Only two days ago that idea was voted down by the Labor Party with an appearance of finality. Junior party members overruled party leaders - Mr. Peres and Yitzhak Rabin - who had negotiated with Likud and favored a coalition.
That vote appeared to pave the way for a narrowly based, right-wing government led by Shamir. But the situation turned around 24 hours later in a switch that is typical of the extremely fluid political situation here.
Agudat Israel, one of the religious parties Likud needed in a narrow coalition, defected to Labor. A surprise agreement signed yesterday between the two parties placed Agudat Israel's five seats in the Knesset, Israel's parliament, firmly in Labor's grasp. The balance in the Knesset shifted just far enough to make it 60 members for Likud and 60 against.
The written agreements signed by Labor and Likud with their religious allies appeared to harden the stalemate over forming a government. These agreements prevent the religious parties from joining with the other major party, but don't prevent the two major parties from joining forces.
That may yet force them into another alliance. And both Likud and Labor face major obstacles to governing without one another. For instance, 60 votes against Likud is not the same as 60 for Labor. The agreement with Agudat Israel enables Labor to block a Likud coalition, but threatens to cost Labor other previously won support.
Heavy criticism has come from Labor's left-wing allies, who are concerned about the passage of restrictive religious legislation. These parties served notice that they would not join Labor if it accepted Agudat Israel's demand to amend the controversial ``Who is a Jew'' law, disqualifying conversions by non-Orthodox rabbis.
``We are deeply disturbed about this phenomenon in which parties who represent a minority of the population use the two major parties as a means of raising the unreasonable price they demand to join the government,'' said Knesset member Amnon Rubenstein, head of the centrist Shinui Party.
At the same time, religious parties allied with the Likud have been wrangling over the distribution of Cabinet posts under a government headed by Shamir.

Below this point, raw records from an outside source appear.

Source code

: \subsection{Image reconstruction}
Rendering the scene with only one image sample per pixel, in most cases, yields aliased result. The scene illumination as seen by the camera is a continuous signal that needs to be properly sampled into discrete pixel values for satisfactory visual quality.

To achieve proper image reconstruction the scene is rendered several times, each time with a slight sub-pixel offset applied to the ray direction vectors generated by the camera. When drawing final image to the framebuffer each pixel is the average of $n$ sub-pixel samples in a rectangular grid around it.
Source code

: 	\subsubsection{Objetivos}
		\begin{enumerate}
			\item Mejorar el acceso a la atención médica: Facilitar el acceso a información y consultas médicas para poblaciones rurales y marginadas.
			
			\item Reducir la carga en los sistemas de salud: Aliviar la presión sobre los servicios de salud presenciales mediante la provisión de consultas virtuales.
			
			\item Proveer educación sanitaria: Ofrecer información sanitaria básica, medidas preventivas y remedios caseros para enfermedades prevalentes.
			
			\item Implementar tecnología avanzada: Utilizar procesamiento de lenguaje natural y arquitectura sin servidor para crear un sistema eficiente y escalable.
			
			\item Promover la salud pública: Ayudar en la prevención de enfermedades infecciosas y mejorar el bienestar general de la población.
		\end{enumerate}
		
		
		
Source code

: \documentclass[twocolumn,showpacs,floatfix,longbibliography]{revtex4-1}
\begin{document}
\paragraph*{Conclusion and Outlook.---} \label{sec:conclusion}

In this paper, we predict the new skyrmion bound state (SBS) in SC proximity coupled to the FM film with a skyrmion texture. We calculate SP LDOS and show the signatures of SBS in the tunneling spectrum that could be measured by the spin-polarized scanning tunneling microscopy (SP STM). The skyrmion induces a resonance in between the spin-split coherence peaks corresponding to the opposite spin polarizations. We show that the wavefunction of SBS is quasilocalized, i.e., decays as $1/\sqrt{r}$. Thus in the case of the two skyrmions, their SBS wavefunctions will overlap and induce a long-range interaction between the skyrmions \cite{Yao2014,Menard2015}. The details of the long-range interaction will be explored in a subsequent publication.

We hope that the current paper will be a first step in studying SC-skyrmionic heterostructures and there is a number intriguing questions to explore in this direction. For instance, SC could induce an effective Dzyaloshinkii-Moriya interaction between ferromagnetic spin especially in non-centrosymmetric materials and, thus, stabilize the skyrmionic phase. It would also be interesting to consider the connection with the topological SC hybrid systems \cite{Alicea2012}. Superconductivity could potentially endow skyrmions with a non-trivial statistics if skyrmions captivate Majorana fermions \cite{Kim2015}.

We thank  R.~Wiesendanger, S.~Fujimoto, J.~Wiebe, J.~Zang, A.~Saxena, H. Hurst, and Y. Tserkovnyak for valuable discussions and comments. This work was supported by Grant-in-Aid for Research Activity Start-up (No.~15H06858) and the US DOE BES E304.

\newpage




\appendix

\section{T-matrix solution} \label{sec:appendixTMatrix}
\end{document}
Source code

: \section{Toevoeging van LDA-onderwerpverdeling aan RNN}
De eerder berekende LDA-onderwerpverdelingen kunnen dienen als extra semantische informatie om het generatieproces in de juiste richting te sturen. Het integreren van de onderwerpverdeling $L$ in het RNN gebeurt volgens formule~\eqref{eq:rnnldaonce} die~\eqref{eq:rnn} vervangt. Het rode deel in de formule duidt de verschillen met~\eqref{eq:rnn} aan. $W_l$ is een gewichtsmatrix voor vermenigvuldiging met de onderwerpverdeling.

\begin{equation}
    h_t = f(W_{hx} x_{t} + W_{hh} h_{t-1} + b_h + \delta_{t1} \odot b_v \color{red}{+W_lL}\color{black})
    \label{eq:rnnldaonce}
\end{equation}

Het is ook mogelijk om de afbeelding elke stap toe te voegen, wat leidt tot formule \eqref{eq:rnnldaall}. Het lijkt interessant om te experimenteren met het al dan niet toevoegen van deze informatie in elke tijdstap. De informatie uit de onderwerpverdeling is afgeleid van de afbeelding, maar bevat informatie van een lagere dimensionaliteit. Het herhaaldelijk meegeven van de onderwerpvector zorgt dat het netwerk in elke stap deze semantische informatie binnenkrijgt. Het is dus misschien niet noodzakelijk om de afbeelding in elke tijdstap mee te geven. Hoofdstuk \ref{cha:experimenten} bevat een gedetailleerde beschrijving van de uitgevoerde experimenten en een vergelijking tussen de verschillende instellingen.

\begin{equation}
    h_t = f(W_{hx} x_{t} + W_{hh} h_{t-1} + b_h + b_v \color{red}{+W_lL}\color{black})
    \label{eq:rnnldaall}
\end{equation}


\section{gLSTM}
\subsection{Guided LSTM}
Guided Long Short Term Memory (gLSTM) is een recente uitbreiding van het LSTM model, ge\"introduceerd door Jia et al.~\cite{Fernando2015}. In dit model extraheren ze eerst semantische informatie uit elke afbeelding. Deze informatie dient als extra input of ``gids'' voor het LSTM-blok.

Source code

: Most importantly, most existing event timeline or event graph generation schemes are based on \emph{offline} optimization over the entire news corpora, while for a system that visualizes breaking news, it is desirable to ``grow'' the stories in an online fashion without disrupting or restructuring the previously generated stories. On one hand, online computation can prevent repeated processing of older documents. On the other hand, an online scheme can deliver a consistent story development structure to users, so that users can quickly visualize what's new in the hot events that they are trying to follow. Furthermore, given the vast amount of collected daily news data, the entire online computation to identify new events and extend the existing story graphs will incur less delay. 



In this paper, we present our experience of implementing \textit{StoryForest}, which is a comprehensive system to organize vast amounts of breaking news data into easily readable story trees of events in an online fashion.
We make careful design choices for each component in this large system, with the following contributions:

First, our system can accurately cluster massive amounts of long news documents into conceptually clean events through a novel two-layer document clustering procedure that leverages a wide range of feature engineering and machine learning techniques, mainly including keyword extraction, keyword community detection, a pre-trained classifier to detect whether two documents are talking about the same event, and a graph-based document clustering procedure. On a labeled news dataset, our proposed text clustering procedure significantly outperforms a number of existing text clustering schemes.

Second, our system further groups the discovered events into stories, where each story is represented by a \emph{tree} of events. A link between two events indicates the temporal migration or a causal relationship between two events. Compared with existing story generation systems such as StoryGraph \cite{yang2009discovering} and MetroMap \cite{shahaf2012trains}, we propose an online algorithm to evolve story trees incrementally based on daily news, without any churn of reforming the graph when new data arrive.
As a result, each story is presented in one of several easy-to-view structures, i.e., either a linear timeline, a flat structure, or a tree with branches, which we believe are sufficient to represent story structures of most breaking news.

Observers here agree that the protracted coalition stalemate has highlighted the flaws in Israel's political system and points up the urgency of changing the electoral process. Israeli leaders have been preoccupied for weeks with bargaining with smaller parties to gain their crucial help in forming a ruling coalition.
Mr. Rubenstein has proposed that Labor and Likud join forces for a limited period in a coalition government whose sole purpose would be to change Israel's system of proportional representation. Such a step, he says, could ensure decisive election results, and avoid the farce of weeks of inconclusive political haggling.